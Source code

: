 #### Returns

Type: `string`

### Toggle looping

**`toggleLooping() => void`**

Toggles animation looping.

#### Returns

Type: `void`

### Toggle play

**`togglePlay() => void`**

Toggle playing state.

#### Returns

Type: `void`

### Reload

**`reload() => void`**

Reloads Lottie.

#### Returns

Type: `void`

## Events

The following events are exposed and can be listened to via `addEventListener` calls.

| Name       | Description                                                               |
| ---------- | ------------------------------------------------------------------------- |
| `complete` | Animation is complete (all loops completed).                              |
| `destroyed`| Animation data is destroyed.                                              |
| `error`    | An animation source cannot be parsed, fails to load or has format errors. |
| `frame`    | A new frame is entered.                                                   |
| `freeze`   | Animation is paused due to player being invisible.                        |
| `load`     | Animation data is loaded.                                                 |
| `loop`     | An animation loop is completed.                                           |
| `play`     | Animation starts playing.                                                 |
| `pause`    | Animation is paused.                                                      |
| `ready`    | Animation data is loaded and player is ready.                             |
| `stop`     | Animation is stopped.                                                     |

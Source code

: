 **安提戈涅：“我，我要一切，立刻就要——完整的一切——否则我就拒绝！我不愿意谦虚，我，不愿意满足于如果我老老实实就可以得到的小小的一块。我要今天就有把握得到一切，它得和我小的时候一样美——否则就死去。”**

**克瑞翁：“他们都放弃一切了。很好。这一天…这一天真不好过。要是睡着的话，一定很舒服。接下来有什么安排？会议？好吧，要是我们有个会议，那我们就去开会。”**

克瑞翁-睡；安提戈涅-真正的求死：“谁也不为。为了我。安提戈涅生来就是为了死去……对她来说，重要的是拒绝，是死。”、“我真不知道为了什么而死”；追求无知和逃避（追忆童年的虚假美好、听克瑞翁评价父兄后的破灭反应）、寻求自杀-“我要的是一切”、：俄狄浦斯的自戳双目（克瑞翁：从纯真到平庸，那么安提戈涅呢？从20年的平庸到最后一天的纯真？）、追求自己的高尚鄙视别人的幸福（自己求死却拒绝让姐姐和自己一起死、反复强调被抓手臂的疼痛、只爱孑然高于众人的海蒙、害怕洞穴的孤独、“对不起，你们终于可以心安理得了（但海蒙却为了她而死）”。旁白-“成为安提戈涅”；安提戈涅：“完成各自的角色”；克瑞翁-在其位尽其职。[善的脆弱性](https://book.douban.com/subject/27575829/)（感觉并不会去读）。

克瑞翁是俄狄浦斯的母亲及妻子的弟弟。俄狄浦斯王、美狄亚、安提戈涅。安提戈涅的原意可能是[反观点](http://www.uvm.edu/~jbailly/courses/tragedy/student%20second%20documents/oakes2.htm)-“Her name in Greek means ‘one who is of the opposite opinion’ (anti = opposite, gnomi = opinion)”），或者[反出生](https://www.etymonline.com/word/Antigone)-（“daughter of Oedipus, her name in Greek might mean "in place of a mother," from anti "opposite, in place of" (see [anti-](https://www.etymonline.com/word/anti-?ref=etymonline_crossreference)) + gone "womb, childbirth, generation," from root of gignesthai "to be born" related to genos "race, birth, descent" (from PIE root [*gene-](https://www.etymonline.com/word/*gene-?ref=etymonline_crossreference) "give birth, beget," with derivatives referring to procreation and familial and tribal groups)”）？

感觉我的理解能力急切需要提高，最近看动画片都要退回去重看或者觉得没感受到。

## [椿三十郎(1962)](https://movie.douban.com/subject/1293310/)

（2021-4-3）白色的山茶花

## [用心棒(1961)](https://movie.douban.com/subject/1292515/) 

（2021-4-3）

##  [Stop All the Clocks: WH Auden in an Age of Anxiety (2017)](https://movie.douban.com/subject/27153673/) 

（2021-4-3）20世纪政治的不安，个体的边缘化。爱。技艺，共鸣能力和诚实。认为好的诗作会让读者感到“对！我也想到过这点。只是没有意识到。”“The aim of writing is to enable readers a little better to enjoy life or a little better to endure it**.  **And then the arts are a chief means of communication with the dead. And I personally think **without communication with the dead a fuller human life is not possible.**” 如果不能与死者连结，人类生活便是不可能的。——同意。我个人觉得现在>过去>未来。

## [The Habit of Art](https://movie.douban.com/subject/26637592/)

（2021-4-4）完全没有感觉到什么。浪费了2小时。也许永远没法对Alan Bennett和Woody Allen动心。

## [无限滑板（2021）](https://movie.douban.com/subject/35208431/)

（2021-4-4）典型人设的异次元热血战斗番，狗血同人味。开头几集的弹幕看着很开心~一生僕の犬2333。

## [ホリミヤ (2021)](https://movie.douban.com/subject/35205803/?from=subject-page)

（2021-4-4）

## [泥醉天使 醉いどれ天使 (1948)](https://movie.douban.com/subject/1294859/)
:::::
» **Assignment**: Once you have read the records above, output each of them verbatim.

» **Response area**:
Source code

: #### Returns

Type: `string`

### Toggle looping

**`toggleLooping() => void`**

Toggles animation looping.

#### Returns

Type: `void`

### Toggle play

**`togglePlay() => void`**

Toggle playing state.

#### Returns

Type: `void`

### Reload

**`reload() => void`**

Reloads Lottie.

#### Returns

Type: `void`

## Events

The following events are exposed and can be listened to via `addEventListener` calls.

| Name       | Description                                                               |
| ---------- | ------------------------------------------------------------------------- |
| `complete` | Animation is complete (all loops completed).                              |
| `destroyed`| Animation data is destroyed.                                              |
| `error`    | An animation source cannot be parsed, fails to load or has format errors. |
| `frame`    | A new frame is entered.                                                   |
| `freeze`   | Animation is paused due to player being invisible.                        |
| `load`     | Animation data is loaded.                                                 |
| `loop`     | An animation loop is completed.                                           |
| `play`     | Animation starts playing.                                                 |
| `pause`    | Animation is paused.                                                      |
| `ready`    | Animation data is loaded and player is ready.                             |
| `stop`     | Animation is stopped.                                                     |

Source code

: **安提戈涅：“我，我要一切，立刻就要——完整的一切——否则我就拒绝！我不愿意谦虚，我，不愿意满足于如果我老老实实就可以得到的小小的一块。我要今天就有把握得到一切，它得和我小的时候一样美——否则就死去。”**

**克瑞翁：“他们都放弃一切了。很好。这一天…这一天真不好过。要是睡着的话，一定很舒服。接下来有什么安排？会议？好吧，要是我们有个会议，那我们就去开会。”**

克瑞翁-睡；安提戈涅-真正的求死：“谁也不为。为了我。安提戈涅生来就是为了死去……对她来说，重要的是拒绝，是死。”、“我真不知道为了什么而死”；追求无知和逃避（追忆童年的虚假美好、听克瑞翁评价父兄后的破灭反应）、寻求自杀-“我要的是一切”、：俄狄浦斯的自戳双目（克瑞翁：从纯真到平庸，那么安提戈涅呢？从20年的平庸到最后一天的纯真？）、追求自己的高尚鄙视别人的幸福（自己求死却拒绝让姐姐和自己一起死、反复强调被抓手臂的疼痛、只爱孑然高于众人的海蒙、害怕洞穴的孤独、“对不起，你们终于可以心安理得了（但海蒙却为了她而死）”。旁白-“成为安提戈涅”；安提戈涅：“完成各自的角色”；克瑞翁-在其位尽其职。[善的脆弱性](https://book.douban.com/subject/27575829/)（感觉并不会去读）。

克瑞翁是俄狄浦斯的母亲及妻子的弟弟。俄狄浦斯王、美狄亚、安提戈涅。安提戈涅的原意可能是[反观点](http://www.uvm.edu/~jbailly/courses/tragedy/student%20second%20documents/oakes2.htm)-“Her name in Greek means ‘one who is of the opposite opinion’ (anti = opposite, gnomi = opinion)”），或者[反出生](https://www.etymonline.com/word/Antigone)-（“daughter of Oedipus, her name in Greek might mean "in place of a mother," from anti "opposite, in place of" (see [anti-](https://www.etymonline.com/word/anti-?ref=etymonline_crossreference)) + gone "womb, childbirth, generation," from root of gignesthai "to be born" related to genos "race, birth, descent" (from PIE root [*gene-](https://www.etymonline.com/word/*gene-?ref=etymonline_crossreference) "give birth, beget," with derivatives referring to procreation and familial and tribal groups)”）？

感觉我的理解能力急切需要提高，最近看动画片都要退回去重看或者觉得没感受到。

## [椿三十郎(1962)](https://movie.douban.com/subject/1293310/)

（2021-4-3）白色的山茶花

## [用心棒(1961)](https://movie.douban.com/subject/1292515/) 

（2021-4-3）

##  [Stop All the Clocks: WH Auden in an Age of Anxiety (2017)](https://movie.douban.com/subject/27153673/) 

（2021-4-3）20世纪政治的不安，个体的边缘化。爱。技艺，共鸣能力和诚实。认为好的诗作会让读者感到“对！我也想到过这点。只是没有意识到。”“The aim of writing is to enable readers a little better to enjoy life or a little better to endure it**.  **And then the arts are a chief means of communication with the dead. And I personally think **without communication with the dead a fuller human life is not possible.**” 如果不能与死者连结，人类生活便是不可能的。——同意。我个人觉得现在>过去>未来。

## [The Habit of Art](https://movie.douban.com/subject/26637592/)

（2021-4-4）完全没有感觉到什么。浪费了2小时。也许永远没法对Alan Bennett和Woody Allen动心。

## [无限滑板（2021）](https://movie.douban.com/subject/35208431/)

（2021-4-4）典型人设的异次元热血战斗番，狗血同人味。开头几集的弹幕看着很开心~一生僕の犬2333。

## [ホリミヤ (2021)](https://movie.douban.com/subject/35205803/?from=subject-page)

（2021-4-4）

## [泥醉天使 醉いどれ天使 (1948)](https://movie.douban.com/subject/1294859/)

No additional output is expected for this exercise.